I do not have any other issues running any other text to video models and I use Cog, Pyramid flow and LTX issue free. I fear this is not my installation but the code itself.

bombax-xiaoice commented 5 days ago

I don't have a RTX A5000 so won't be able to repro your issue. But you might try one of the following to see if it can work 1) upgrade torch packages pip3 install --pre torch torchvision torchaudio --index-url https://download.pytorch.org/whl/nightly/cu124 2) restart comfyui with alternative attention implementation by one of the following parameters python main.py --use-split-cross-attention python main.py --use-quad-cross-attention python main.py --use-pytorch-cross-attention

DaveGravel commented 4 days ago

I am on windows 11 with the latest updated Comfy installation. All models fully downloaded and the nodes load with no errors. I have a RTX 4070ti super 16gb with the CUDA 12.4 toolkit and the respective graphics drivers. Same error here.
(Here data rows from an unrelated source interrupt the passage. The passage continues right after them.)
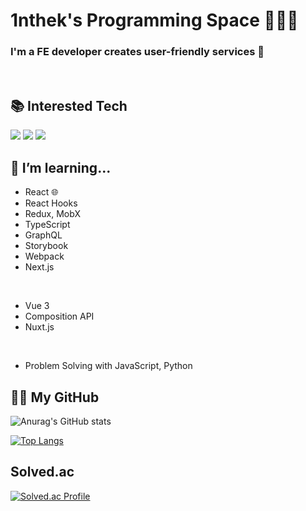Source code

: # 1nthek's Programming Space 🧑🏻‍💻

### I'm a FE developer creates user-friendly services 👋
<br>

## 📚 Interested Tech
<p align="left">
 <img src="https://img.shields.io/badge/Vue-informational?style=flat&logo=vue.js&logoColor=white&color=4FC08D"/>
 <img src="https://img.shields.io/badge/JavaScript-informational?style=flat&logo=JavaScript&logoColor=white&color=F7DF1E">
 <img src="https://img.shields.io/badge/Jest-informational?style=flat&logo=Jest&logoColor=white&color=C21325">
</p>

## 🌱 I’m learning...
- React 🌐
- React Hooks
- Redux, MobX
- TypeScript
- GraphQL
- Storybook
- Webpack
- Next.js
<br>

- Vue 3
- Composition API
- Nuxt.js
<br>

- Problem Solving with JavaScript, Python

## 🏄‍♀️ My GitHub
![Anurag's GitHub stats](https://github-readme-stats.vercel.app/api?username=1nthek&theme=vue&show_icons=true)

[![Top Langs](https://github-readme-stats.vercel.app/api/top-langs/?username=1nthek&layout=compact)](https://github.com/anuraghazra/github-readme-stats)

## Solved.ac
[![Solved.ac Profile](http://mazassumnida.wtf/api/v2/generate_badge?boj=idk0919)](https://solved.ac/idk0919/)


<!--
**1nthek/1nthek** is a ✨ _special_ ✨ repository because its `README.md` (this file) appears on your GitHub profile.

Here are some ideas to get you started:

- 🔭 I’m currently working on ...
- 🌱 I’m currently learning ...
- 👯 I’m looking to collaborate on ...
- 🤔 I’m looking for help with ...
- 💬 Ask me about ...
- 📫 How to reach me: ...
- 😄 Pronouns: ...
- ⚡ Fun fact: ...
-->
Darkbra commented 4 days ago

I am already on the latest everything as you suggest in your reply. Same error trying differenent cross attention

DaveGravel commented 3 days ago

I have found this information, but I haven't had time to test it again. Maybe you will find it useful. https://github.com/rhymes-ai/Allegro/issues/17

In block.py I have modified section begin at line 813 and it look to work for me.

        if self.use_rope:
            # require the shape of (batch_size x nheads x ntokens x dim)
            pos_thw = self.position_getter(batch_size, t=frame, h=height, w=width, device=query.device)
            query = self.rope(query, pos_thw)
            key = self.rope(key, pos_thw)
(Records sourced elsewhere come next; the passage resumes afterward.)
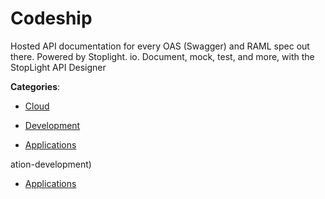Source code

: # Codeship

Hosted API documentation for every OAS (Swagger) and RAML spec out there. Powered by Stoplight. io.  Document, mock, test, and more, with the StopLight API Designer

**Categories**:

- [Cloud](https://github/apis-list/apis-list#cloud)

- [Development](https://github/apis-list/apis-list#development)

- [Applications](https://github/apis-list/apis-list#applications)



ation-development)

- [Applications](https://github/apis-list/apis-list#applications)



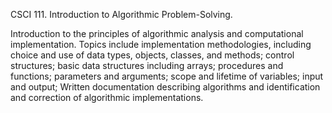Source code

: CSCI 111. Introduction to Algorithmic Problem-Solving.

Introduction to the principles of algorithmic analysis and computational implementation. Topics include implementation methodologies, including choice and use of data types, objects, classes, and methods; control structures; basic data structures including arrays; procedures and functions; parameters and arguments; scope and lifetime of variables; input and output; Written documentation describing algorithms and identification and correction of algorithmic implementations.
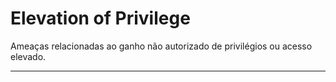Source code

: # Elevation of Privilege

Ameaças relacionadas ao ganho não autorizado de privilégios ou acesso elevado.

---
<!-- 
## NFRP#03. Controle de Acesso

**Categoria STRIDE**: Elevation of Privilege

**Descrição**
Restringir o acesso a recursos conforme papéis e privilégios definidos.

**Racional**
Em IoT, múltiplos perfis coexistem (usuários, administradores, dispositivos), o que aumenta a necessidade de restrição de acessos.

**Requisitos Concretos**

* Implementar RBAC (Role-Based Access Control).
* Segmentar dispositivos em VLANs ou grupos de segurança.
* Definir políticas de acesso em gateways IoT.

**Exemplos de Aplicação**

* Smart locks com permissões diferenciadas para moradores e visitantes.
* Gateways que bloqueiam acesso administrativo a dispositivos comuns.

**Relacionamentos**

* Autenticação Forte
* Identidade Digital

**Criticidade**

* Crítico: sistemas de controle industrial.
* Alto: smart grid.
* Médio: câmeras de vigilância.
* Baixo: eletrodomésticos conectados.



---

## NFRP#10. Monitoramento Contínuo

**Categoria STRIDE**: Denial of Service, Elevation of Privilege

**Descrição**
Detectar comportamentos anômalos em dispositivos e redes IoT.

**Racional**
Ataques de DoS e intrusões são comuns em redes IoT pouco monitoradas.

**Requisitos Concretos**

* IDS leve em gateways.
* Análise de tráfego.
* Alertas automáticos.

**Exemplos de Aplicação**

* Gateway bloqueando flood de pacotes.

**Relacionamentos**

* Registro e Auditoria
* Limitação de Recursos

**Criticidade**

* Crítico: hospitais.
* Alto: transporte inteligente.
* Médio: fábricas.
* Baixo: automação residencial.



---

## NFRP#06. Atualização Segura

**Categoria STRIDE**: Tampering, Elevation of Privilege

**Descrição**
Permitir atualização segura de firmware e software embarcado.

**Racional**
Falhas em firmware expõem dispositivos a ataques graves.

**Requisitos Concretos**

* Firmware assinado digitalmente.
* OTA autenticado e criptografado.
* Rollback automático em falhas.

**Exemplos de Aplicação**

* Lâmpadas inteligentes só aceitando firmware assinado.

**Relacionamentos**

* Gestão de Chaves
* Disponibilidade

**Criticidade**

* Crítico: equipamentos médicos.
* Alto: indústrias.
* Médio: smart homes.
* Baixo: eletrodomésticos.

 -->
        # the output of sdp = (batch, num_heads, seq_len, head_dim)
        # TODO: add support for attn.scale when we move to Torch 2.1
        if self.attention_mode == 'flash':
        #    with sdpa_kernel(SDPBackend.FLASH_ATTENTION):
        #                torch.nn.functional.scaled_dot_product_attention(
        #                    query, key, value, dropout_p=0.0, is_causal=False
        #                )
            with torch.backends.cuda.sdp_kernel(
                    enable_math=True, enable_flash=True, enable_mem_efficient=True, enable_cudnn=True
                ):
                torch.nn.functional.scaled_dot_product_attention(
                    query,
                    key,
                    value,
                    attn_mask=attention_mask,
                )
        elif self.attention_mode == 'xformers':
            with sdpa_kernel(SDPBackend.EFFICIENT_ATTENTION):
                hidden_states = torch.nn.functional.scaled_dot_product_attention(
                    query, key, value, attn_mask=attention_mask, dropout_p=0.0, is_causal=False
                )
Darkbra commented 3 days ago

I was playing the block.py but you beat me to it. Trouble is now it is saying 3 hours on my A5000 for render time. Hopefully this is just incorrect estimation. The reference i workflow is rather simple. I have built a high res intepolated version and if I get decent output I will post in my repos.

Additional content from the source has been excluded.